ABOUT THIS EXERCISE> Every line containing "Virtual" should be identified and copied from the data below.

RECORDS PROVIDED>
[Start of section]
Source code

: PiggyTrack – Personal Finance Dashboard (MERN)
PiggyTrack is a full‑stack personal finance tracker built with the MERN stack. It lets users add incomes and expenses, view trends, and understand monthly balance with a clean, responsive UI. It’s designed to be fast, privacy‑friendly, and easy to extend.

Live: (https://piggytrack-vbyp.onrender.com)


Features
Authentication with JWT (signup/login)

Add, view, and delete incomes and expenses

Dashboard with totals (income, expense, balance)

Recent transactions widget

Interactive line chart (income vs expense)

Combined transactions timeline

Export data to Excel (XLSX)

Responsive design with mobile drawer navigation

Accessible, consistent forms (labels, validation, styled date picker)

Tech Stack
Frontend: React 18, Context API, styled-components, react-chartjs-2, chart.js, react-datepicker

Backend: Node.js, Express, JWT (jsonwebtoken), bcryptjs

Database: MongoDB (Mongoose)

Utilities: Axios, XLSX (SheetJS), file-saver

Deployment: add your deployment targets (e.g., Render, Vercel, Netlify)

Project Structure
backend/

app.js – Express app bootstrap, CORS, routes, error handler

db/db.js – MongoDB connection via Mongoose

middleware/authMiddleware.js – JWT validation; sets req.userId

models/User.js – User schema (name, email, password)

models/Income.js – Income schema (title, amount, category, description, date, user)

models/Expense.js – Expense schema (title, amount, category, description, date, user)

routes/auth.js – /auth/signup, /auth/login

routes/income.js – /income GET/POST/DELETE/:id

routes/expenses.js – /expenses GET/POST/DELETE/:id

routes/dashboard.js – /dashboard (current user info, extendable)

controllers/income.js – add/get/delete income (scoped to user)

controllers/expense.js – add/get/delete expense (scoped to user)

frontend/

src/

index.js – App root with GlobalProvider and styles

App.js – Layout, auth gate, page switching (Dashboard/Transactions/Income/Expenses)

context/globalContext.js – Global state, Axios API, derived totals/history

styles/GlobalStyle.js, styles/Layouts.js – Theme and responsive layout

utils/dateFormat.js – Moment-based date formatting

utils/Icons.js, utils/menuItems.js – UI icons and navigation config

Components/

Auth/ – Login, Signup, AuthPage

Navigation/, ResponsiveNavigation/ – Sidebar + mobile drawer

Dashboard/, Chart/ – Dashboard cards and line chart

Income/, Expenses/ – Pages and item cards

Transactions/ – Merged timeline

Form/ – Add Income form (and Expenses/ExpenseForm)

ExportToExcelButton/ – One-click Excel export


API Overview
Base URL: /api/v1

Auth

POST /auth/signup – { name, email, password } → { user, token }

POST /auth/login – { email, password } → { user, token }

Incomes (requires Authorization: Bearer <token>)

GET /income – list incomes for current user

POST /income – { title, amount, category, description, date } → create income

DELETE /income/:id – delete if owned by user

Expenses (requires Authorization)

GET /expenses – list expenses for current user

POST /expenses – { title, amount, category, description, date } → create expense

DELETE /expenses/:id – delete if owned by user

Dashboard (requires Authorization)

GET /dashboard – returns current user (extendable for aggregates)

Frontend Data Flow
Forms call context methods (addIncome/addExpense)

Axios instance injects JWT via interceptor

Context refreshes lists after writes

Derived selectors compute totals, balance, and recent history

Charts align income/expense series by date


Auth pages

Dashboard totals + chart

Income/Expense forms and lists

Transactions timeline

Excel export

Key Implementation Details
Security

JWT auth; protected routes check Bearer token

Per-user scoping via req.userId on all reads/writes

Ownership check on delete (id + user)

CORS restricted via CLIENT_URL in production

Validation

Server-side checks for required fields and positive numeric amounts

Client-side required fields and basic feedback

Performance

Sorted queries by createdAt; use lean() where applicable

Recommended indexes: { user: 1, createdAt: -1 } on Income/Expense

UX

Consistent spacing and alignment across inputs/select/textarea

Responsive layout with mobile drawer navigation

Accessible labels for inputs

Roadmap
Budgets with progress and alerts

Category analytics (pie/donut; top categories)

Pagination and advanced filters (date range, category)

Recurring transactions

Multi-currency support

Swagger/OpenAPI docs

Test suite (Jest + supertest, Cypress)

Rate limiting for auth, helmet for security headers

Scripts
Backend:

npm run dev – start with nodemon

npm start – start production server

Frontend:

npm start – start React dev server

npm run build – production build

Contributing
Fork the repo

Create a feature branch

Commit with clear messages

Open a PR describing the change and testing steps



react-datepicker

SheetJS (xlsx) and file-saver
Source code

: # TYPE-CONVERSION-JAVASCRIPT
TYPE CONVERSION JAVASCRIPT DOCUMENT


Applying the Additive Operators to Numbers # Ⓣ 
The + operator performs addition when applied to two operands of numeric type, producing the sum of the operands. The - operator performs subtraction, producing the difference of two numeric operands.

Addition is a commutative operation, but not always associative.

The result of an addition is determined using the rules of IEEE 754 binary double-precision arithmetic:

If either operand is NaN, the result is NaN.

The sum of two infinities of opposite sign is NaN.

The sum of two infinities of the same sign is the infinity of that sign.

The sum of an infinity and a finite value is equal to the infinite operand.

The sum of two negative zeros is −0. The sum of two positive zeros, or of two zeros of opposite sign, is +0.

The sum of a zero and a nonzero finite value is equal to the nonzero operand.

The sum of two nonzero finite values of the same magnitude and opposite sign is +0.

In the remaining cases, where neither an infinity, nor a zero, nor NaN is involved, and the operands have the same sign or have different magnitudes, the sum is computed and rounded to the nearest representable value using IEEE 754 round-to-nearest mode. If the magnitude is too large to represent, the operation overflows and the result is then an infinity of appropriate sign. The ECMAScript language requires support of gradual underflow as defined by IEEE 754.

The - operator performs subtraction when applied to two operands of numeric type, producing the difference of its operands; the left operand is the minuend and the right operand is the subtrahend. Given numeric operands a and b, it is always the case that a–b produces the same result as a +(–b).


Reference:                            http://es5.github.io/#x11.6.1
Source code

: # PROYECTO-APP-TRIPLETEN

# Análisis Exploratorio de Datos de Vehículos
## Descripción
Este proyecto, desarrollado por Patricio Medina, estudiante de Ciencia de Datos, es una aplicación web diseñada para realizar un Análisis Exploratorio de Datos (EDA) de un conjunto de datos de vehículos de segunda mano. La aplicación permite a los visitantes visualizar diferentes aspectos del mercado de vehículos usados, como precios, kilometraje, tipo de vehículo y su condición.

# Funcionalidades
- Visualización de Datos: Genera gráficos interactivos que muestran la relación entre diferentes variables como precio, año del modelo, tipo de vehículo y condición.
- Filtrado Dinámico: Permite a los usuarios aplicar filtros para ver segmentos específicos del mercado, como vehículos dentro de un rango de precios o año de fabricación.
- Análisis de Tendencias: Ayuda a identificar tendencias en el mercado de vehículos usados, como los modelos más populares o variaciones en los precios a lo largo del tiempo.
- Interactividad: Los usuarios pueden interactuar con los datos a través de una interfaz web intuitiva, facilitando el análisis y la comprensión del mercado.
[End of section]
[Start of section]
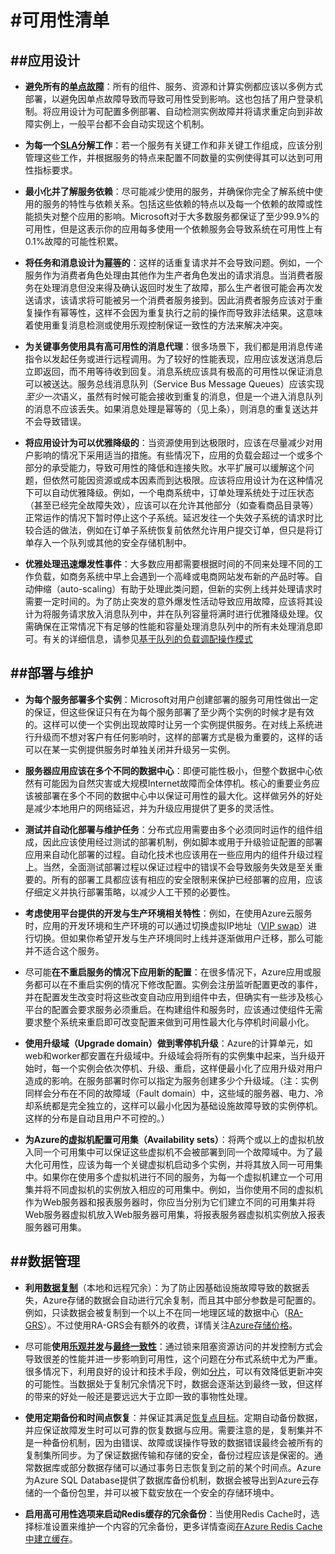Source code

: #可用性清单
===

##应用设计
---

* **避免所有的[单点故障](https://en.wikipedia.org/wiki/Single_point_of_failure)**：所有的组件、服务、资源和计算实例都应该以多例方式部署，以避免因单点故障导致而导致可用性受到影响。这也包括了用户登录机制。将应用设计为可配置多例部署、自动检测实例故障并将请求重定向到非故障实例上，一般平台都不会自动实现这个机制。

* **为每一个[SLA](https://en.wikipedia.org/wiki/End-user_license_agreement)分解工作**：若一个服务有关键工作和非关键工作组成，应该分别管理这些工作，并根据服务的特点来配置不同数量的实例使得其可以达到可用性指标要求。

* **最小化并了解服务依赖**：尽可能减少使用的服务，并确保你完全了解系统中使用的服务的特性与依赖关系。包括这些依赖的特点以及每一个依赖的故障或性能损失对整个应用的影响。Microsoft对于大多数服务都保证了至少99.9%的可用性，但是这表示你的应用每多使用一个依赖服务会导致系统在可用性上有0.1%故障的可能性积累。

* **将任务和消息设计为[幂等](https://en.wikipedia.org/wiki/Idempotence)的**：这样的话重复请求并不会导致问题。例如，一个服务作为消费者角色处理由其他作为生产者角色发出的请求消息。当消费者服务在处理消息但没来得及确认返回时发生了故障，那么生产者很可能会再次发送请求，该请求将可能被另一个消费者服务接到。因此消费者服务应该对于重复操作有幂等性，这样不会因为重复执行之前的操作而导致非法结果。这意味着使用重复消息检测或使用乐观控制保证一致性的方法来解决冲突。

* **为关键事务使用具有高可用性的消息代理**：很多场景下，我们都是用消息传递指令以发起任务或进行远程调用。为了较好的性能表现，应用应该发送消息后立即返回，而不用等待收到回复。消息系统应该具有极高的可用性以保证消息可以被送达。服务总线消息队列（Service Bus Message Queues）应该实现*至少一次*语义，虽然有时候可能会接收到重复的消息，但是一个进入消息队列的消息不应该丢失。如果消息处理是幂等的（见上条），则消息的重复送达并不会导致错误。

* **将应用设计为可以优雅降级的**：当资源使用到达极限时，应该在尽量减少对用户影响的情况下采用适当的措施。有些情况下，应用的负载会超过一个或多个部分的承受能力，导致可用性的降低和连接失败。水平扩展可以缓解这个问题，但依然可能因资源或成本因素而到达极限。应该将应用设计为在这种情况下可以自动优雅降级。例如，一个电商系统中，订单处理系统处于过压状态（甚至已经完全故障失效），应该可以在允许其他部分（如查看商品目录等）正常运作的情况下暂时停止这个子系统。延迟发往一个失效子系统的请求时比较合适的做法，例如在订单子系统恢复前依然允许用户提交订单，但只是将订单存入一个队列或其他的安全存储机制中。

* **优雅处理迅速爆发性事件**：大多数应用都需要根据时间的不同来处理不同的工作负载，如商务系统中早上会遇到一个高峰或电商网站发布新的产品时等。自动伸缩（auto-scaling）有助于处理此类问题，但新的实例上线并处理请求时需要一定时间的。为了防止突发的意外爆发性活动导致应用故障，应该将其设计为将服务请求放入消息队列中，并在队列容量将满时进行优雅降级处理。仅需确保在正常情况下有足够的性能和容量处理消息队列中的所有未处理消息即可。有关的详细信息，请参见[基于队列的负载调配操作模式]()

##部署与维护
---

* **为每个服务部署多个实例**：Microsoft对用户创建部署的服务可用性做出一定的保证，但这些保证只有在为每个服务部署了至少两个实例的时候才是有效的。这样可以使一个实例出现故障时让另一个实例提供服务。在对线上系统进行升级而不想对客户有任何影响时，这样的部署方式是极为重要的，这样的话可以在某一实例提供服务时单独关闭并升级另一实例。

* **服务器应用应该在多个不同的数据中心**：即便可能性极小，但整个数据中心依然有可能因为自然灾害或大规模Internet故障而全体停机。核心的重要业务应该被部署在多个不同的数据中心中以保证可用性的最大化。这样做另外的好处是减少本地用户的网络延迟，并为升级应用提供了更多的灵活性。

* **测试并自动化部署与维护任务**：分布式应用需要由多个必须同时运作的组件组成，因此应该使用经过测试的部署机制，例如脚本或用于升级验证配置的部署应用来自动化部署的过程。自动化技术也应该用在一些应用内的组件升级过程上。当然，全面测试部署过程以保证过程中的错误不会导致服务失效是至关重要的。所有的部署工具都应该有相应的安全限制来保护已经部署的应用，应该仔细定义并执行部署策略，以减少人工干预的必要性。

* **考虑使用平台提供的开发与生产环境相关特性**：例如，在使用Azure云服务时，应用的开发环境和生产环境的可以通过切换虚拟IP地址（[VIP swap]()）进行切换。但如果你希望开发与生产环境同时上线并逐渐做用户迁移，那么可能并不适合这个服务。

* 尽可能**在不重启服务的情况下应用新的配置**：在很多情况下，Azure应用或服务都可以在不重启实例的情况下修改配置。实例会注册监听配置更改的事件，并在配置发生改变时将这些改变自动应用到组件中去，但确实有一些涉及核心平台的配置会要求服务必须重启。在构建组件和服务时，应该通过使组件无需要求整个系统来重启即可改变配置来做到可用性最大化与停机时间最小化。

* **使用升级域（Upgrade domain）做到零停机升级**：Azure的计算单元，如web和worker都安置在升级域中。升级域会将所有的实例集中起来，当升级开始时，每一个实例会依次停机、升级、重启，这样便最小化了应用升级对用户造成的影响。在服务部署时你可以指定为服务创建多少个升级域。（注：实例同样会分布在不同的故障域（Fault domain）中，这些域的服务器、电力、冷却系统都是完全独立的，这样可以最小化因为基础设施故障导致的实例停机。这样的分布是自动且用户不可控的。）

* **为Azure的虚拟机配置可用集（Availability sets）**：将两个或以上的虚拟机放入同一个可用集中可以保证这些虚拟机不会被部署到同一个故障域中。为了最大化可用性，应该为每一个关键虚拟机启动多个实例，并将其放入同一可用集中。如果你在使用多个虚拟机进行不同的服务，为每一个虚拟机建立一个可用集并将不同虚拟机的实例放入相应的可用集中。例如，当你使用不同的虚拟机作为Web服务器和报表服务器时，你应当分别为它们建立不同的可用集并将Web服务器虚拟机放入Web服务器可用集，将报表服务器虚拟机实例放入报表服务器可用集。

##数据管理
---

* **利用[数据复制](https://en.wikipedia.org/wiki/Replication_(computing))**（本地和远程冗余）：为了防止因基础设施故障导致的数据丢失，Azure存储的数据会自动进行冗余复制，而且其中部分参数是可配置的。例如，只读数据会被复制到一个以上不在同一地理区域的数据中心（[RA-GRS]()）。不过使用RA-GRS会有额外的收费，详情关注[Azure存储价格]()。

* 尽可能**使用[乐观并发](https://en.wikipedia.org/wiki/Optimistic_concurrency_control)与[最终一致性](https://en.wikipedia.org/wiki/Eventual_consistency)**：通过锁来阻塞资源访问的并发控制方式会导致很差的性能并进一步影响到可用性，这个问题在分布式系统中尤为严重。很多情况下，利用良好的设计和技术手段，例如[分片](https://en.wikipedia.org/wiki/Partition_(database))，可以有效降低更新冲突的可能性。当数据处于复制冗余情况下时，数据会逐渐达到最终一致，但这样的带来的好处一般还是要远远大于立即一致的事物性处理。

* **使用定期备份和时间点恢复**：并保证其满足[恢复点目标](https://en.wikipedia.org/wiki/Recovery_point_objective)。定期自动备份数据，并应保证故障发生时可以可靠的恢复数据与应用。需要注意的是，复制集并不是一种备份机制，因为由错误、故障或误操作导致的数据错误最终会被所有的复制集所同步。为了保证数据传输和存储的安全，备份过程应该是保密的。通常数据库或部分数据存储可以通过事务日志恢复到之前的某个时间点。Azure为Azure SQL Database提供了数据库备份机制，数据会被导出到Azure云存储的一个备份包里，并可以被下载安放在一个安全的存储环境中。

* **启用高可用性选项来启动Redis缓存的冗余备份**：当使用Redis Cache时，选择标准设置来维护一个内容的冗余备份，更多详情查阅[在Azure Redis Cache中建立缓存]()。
[End of section]
[Start of section]
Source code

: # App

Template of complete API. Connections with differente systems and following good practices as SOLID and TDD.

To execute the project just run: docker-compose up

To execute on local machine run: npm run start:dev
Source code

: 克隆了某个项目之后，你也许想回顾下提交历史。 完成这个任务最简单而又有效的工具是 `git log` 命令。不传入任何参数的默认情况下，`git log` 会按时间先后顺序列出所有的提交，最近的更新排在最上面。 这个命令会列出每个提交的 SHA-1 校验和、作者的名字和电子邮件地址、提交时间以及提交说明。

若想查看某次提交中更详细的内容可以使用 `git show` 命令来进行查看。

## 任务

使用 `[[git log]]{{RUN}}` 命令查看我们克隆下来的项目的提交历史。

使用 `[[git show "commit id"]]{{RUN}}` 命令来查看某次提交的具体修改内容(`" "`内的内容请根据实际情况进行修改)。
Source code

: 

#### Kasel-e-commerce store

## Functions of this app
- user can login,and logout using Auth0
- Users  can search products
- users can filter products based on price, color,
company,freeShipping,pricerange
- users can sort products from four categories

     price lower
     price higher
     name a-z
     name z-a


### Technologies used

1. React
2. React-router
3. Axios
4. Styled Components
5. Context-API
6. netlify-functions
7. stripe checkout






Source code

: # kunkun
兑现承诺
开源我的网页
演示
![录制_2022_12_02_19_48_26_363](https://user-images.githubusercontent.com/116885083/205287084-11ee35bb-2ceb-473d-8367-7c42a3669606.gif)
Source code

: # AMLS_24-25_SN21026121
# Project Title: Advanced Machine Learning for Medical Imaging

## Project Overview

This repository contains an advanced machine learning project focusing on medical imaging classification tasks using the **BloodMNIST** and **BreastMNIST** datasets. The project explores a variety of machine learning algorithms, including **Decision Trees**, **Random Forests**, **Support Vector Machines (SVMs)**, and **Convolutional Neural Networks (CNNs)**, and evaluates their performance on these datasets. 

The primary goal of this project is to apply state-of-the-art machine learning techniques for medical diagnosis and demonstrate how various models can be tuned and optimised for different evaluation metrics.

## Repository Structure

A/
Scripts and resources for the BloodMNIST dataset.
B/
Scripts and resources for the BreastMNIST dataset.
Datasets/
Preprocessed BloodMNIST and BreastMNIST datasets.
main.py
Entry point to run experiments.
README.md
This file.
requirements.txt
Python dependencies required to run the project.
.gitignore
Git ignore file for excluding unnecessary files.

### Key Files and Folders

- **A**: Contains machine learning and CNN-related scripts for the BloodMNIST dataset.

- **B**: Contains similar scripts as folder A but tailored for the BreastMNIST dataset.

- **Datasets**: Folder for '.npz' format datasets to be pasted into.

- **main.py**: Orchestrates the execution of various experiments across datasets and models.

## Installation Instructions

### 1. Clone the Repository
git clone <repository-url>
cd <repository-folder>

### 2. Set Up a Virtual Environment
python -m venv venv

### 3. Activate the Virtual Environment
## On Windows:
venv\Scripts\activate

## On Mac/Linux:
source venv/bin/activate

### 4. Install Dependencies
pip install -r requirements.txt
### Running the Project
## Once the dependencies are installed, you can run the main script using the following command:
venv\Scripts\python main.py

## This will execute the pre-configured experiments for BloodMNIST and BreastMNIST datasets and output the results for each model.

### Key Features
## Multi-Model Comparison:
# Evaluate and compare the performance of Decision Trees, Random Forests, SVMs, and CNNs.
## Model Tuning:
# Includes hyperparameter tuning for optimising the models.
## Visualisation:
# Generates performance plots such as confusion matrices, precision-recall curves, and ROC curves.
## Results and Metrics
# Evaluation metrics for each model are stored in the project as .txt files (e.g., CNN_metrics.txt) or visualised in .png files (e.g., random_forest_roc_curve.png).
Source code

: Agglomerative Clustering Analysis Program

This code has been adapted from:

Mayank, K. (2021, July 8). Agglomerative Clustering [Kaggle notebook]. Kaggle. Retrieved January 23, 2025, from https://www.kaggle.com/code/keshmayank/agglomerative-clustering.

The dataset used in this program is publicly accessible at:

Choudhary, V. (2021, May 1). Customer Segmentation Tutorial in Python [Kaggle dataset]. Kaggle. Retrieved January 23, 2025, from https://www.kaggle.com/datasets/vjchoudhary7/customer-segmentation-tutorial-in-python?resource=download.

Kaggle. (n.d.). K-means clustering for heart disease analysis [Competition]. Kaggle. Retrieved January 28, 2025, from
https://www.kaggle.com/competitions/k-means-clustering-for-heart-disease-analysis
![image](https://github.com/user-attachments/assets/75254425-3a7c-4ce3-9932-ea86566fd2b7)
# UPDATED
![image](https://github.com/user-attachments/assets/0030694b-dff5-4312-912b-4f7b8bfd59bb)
[End of section]
EXPECTED ANSWER>
### 2. Set Up a Virtual Environment
### 3. Activate the Virtual Environment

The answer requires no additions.